Numerical
Simulation of Viscoelastic & Thixo-Viscoelastoplastic
Complex Flows at Highly Non-Linear Regimes
J. Esteban López-Aguilar
Universidad Nacional Autónoma
de México, Mexico
Abstract
The High Weissenberg Number Problem (HWNP), which is the ceiling posed by the degree of non-linearity a numerical scheme can resolve in the approximation of the solution to a complex flow, is one of the main challenges to the Computational Rheology community [1]. Research on this facet of non-Newtonian Fluids Mechanics has been traditionally focused on increasing resolution and capability to computationally capture non-linear phenomena in complex flow [1]. In this talk, a proposal will be presented to increase the critical Weissenberg number Wicrit a numerical scheme can attain, via the generally-applicable ABS-f and the VGR corrections reported previously [2], and their use to predict some experimental and numerical signatures in complex flow will be reviewed. The ABS-f correction acts upon stress-invariants used to promote non-linear features in conventional differential-type constitutive equations for viscoelastic fluids, helping in problem-regularisation and physically-consistent material-property calculation in complex deformations [2]. The VGR correction deals with proper velocity-gradient estimation, used to impose conservation-of-mass discretely over the flow-domain and to consistently specify velocity-gradient components at boundary symmetry lines [2]. Here, predictions with an advanced hybrid finite-element/volume sub-cell algorithm on the benchmark circular 4:1:4 contraction-expansion flow of concentrated wormlike micellar solutions prove notably extended in their Wi-span, where Wicrit -adjustment is reported over three orders-of-magnitude from uncorrected variants, and with some cases presenting no limitation [2-3]. Finally, use of these computational tools is exemplified in various contraction-expansion flow settings through the prediction of key experimental features for Boger fluids [4-5], thixo-viscoelastoplasticity in sharp-cornered geometries [6] and shear-banding in contraction-expansion flow of highly concentrated worm-like micellar solutions [7].
[1] K. Walters,
M.F. Webster, The distinctive CFD challenges of computational rheology, Int. J.

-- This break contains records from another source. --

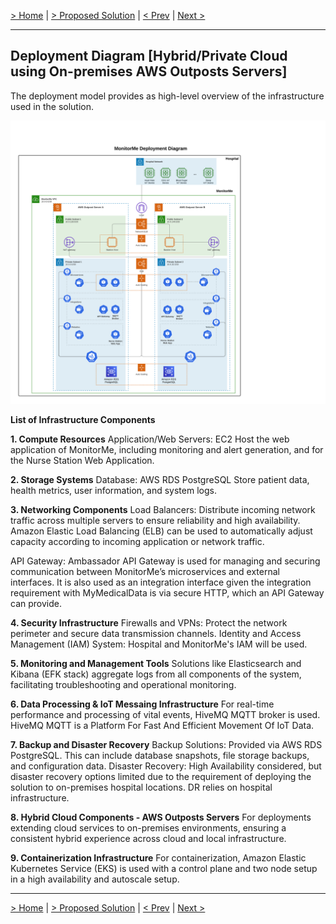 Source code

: [> Home](../README.md)  |  [> Proposed Solution](README.md) |  [< Prev](5.3.ArchitectureDiagram.md)  |  [Next >](../README.md)

---

## Deployment Diagram [Hybrid/Private Cloud using On-premises AWS Outposts Servers]

The deployment model provides as high-level overview of the infrastructure used in the solution.

![Deployment/Infrastructure Architecture](../assets/Diagrams/MonitorMe_Deployment_Diagram.png)

**List of Infrastructure Components**

**1. Compute Resources**
Application/Web Servers: EC2 Host the web application of MonitorMe, including monitoring and alert generation, and for the Nurse Station Web Application. 

**2. Storage Systems**
Database: AWS RDS PostgreSQL Store patient data, health metrics, user information, and system logs.

**3. Networking Components**
Load Balancers: Distribute incoming network traffic across multiple servers to ensure reliability and high availability. Amazon Elastic Load Balancing (ELB) can be used to automatically adjust capacity according to incoming application or network traffic.

API Gateway: Ambassador API Gateway is used for managing and securing communication between MonitorMe’s microservices and external interfaces. It is also used as an integration interface given the integration requirement with MyMedicalData is via secure HTTP, which an API Gateway can provide.

**4. Security Infrastructure**
Firewalls and VPNs: Protect the network perimeter and secure data transmission channels. 
Identity and Access Management (IAM) System: Hospital and MonitorMe's IAM will be used.

**5. Monitoring and Management Tools**
Solutions like Elasticsearch and Kibana (EFK stack) aggregate logs from all components of the system, facilitating troubleshooting and operational monitoring.

**6. Data Processing & IoT Messaing Infrastructure**
For real-time performance and processing of vital events, HiveMQ MQTT broker is used. HiveMQ MQTT is a Platform For Fast And Efficient Movement Of IoT Data.

**7. Backup and Disaster Recovery**
Backup Solutions: Provided via AWS RDS PostgreSQL. This can include database snapshots, file storage backups, and configuration data.
Disaster Recovery: High Availability considered, but disaster recovery options limited due to the requirement of deploying the solution to on-premises hospital locations. DR relies on hospital infrastructure.

**8. Hybrid Cloud Components - AWS Outposts Servers**
For deployments extending cloud services to on-premises environments, ensuring a consistent hybrid experience across cloud and local infrastructure.

**9. Containerization Infrastructure**
For containerization, Amazon Elastic Kubernetes Service (EKS) is used with a control plane and two node setup in a high availability and autoscale setup.



---

[> Home](../README.md)  |  [> Proposed Solution](README.md) |  [< Prev](5.3.ArchitectureDiagram.md)  |  [Next >](../README.md)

Numer. Meth. Fluids 43 (2003) 577–596.
https://doi.org/10.1002/fld.5222
[2] J.E.
López-Aguilar, M.F. Webster, H.R. Tamaddon-Jahromi,
O. Manero, High-Weissenberg predictions for micellar
fluids in contraction–expansion flows, J. Non-Newton. Fluid Mech. 222 (2015)
190–208. https://doi.org/10.1016/j.jnnfm.2014.11.008
[3] J.E.
López-Aguilar, M.F. Webster, H.R. Tamaddon-Jahromi,
O. Manero, Convoluted models and high-Weissenberg
predictions for micellar thixotropic fluids in contraction–expansion flows, J.

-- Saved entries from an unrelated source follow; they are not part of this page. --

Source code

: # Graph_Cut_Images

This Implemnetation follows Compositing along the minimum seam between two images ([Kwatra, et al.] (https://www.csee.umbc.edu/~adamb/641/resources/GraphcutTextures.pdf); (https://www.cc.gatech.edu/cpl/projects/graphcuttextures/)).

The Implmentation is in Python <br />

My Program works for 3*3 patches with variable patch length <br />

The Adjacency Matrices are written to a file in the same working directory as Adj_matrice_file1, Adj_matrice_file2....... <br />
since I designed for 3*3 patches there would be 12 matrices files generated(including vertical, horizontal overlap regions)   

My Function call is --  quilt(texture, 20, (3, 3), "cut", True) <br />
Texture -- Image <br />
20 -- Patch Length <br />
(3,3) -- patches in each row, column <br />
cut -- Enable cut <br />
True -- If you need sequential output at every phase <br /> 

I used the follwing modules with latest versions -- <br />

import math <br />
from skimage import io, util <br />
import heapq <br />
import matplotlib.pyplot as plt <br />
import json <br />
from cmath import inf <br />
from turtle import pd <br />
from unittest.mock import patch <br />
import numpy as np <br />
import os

Non-Newton. Fluid Mech. 232 (2016) 55–66.
https://doi.org/10.1016/j.jnnfm.2016.03.004
[4] J.E.
López-Aguilar, H.R. Tamaddon-Jahromi, Computational
Predictions for Boger Fluids and Circular Contraction Flow under Various Aspect
Ratios, Fluids 5 (2020) 85; https://doi.org/10.3390/fluids5020085
[5] M.F.
Webster, H.R. Tamaddon-Jahromi, J.E. López-Aguilar,
D.M. Binding. Enhanced pressure drop, planar contraction flows and continuous
spectrum models. J. Non-Newton. Fluid Mech. 273 (2019) 104184.
http://doi.org/10.1016/j.jnnfm.2019.104184
[6] J.E.
López-Aguilar, M.F. Webster, H.R. Tamaddon-Jahromi,
O. Manero. Predictions for circular
contraction-expansion flows with viscoelastoplastic
& thixotropic fluids. J. Non-Newton. Fluid Mech. 261 (2018) 188–210.
http://doi.org/10.1016/j.jnnfm.2018.09.001
[7] J.E. López-Aguilar, M.F. Webster, H.R. Tamaddon-Jahromi, O. Manero. On shear-banding and wormlike micellar system response under complex flow. Annual Transactions of the Nordic Rheology Society, 25 (2017) 197–203.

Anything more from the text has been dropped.